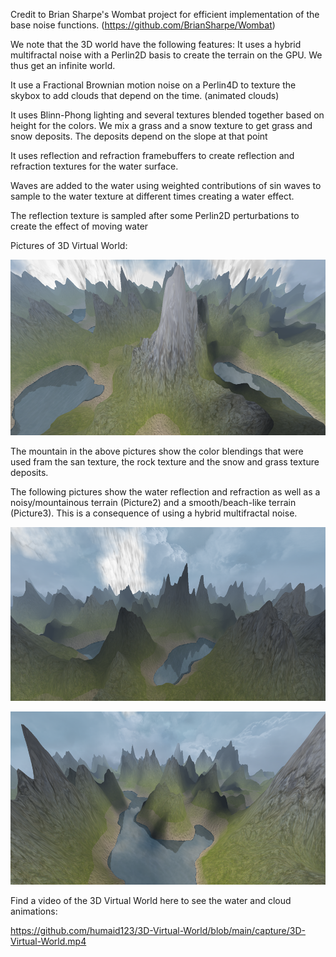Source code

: Credit to Brian Sharpe's Wombat project for efficient implementation of the base noise functions. (https://github.com/BrianSharpe/Wombat)

We note that the 3D world have the following features:
It uses a hybrid multifractal noise with a Perlin2D basis to create the terrain on the GPU.
We thus get an infinite world.

It use a Fractional Brownian motion noise on a Perlin4D to texture the skybox to add clouds that depend on the time. (animated clouds)

It uses Blinn-Phong lighting and several textures blended together based on height for the colors. We mix a grass and a snow texture to get grass and snow deposits. The deposits depend on the slope at that point

It uses reflection and refraction framebuffers to create reflection and refraction textures for the water surface. 

Waves are added to the water using weighted contributions of sin waves to sample to the water texture at different times creating a water effect.

The reflection texture is sampled after some Perlin2D perturbations to create the effect of moving water


Pictures of 3D Virtual World:

![Picture1](https://github.com/humaid123/3D-Virtual-World/blob/main/capture/Picture1.png)

The mountain in the above pictures show the color blendings that were used fram the san texture, the rock texture and the snow and grass texture deposits.

The following pictures show the water reflection and refraction as well as a noisy/mountainous terrain (Picture2) and a smooth/beach-like terrain (Picture3). This is a consequence of using a hybrid multifractal noise.

![Picture2](https://github.com/humaid123/3D-Virtual-World/blob/main/capture/Picture2.png)

![Picture3](https://github.com/humaid123/3D-Virtual-World/blob/main/capture/Picture3.png)

Find a video of the 3D Virtual World here to see the water and cloud animations:

https://github.com/humaid123/3D-Virtual-World/blob/main/capture/3D-Virtual-World.mp4
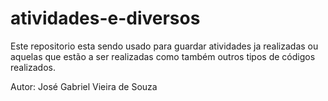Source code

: # atividades-e-diversos
Este repositorio esta sendo usado para guardar atividades ja realizadas ou aquelas que estão a ser realizadas como também outros tipos de códigos realizados.

Autor: José Gabriel Vieira de Souza
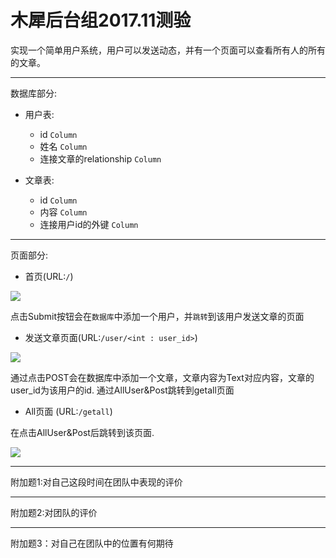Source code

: # 木犀后台组2017.11测验

实现一个简单用户系统，用户可以发送动态，并有一个页面可以查看所有人的所有的文章。


***

数据库部分:

+ 用户表:
    + id `Column`
    + 姓名 `Column`
    + 连接文章的relationship `Column`

+ 文章表:
    + id `Column`
    + 内容 `Column`
    + 连接用户id的外键 `Column`

***

页面部分:

+ 首页(URL:`/`)

![](http://ohr9krjig.bkt.clouddn.com/pic1111.png)

点击Submit按钮会在`数据库`中添加一个用户，并`跳转`到该用户发送文章的页面

+  发送文章页面(URL:`/user/<int : user_id>`)

![](http://ohr9krjig.bkt.clouddn.com/pic2222.png)

通过点击POST会在数据库中添加一个文章，文章内容为Text对应内容，文章的user_id为该用户的id.
通过AllUser&Post跳转到getall页面


+ All页面 (URL:`/getall`)

在点击AllUser&Post后跳转到该页面.

![](http://ohr9krjig.bkt.clouddn.com/pic3333.png)

***

附加题1:对自己这段时间在团队中表现的评价

***

附加题2:对团队的评价

***

附加题3：对自己在团队中的位置有何期待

◆ TASK DETAILS
Repeat verbatim the lines from the one with "Find a video" through the end of the listing above. Include both ends, add nothing, and exclude the pictures.

◆ RESULT FOR THIS TASK
Find a video of the 3D Virtual World here to see the water and cloud animations:

https://github.com/humaid123/3D-Virtual-World/blob/main/capture/3D-Virtual-World.mp4
Source code

: # atividades-e-diversos
Este repositorio esta sendo usado para guardar atividades ja realizadas ou aquelas que estão a ser realizadas como também outros tipos de códigos realizados.

Autor: José Gabriel Vieira de Souza
Source code

: # 木犀后台组2017.11测验

实现一个简单用户系统，用户可以发送动态，并有一个页面可以查看所有人的所有的文章。


***

数据库部分:

+ 用户表:
    + id `Column`
    + 姓名 `Column`
    + 连接文章的relationship `Column`

+ 文章表:
    + id `Column`
    + 内容 `Column`
    + 连接用户id的外键 `Column`

***

页面部分:

+ 首页(URL:`/`)

![](http://ohr9krjig.bkt.clouddn.com/pic1111.png)

点击Submit按钮会在`数据库`中添加一个用户，并`跳转`到该用户发送文章的页面

+  发送文章页面(URL:`/user/<int : user_id>`)

![](http://ohr9krjig.bkt.clouddn.com/pic2222.png)

通过点击POST会在数据库中添加一个文章，文章内容为Text对应内容，文章的user_id为该用户的id.
通过AllUser&Post跳转到getall页面


+ All页面 (URL:`/getall`)

在点击AllUser&Post后跳转到该页面.

![](http://ohr9krjig.bkt.clouddn.com/pic3333.png)

***

附加题1:对自己这段时间在团队中表现的评价

***

附加题2:对团队的评价

***

附加题3：对自己在团队中的位置有何期待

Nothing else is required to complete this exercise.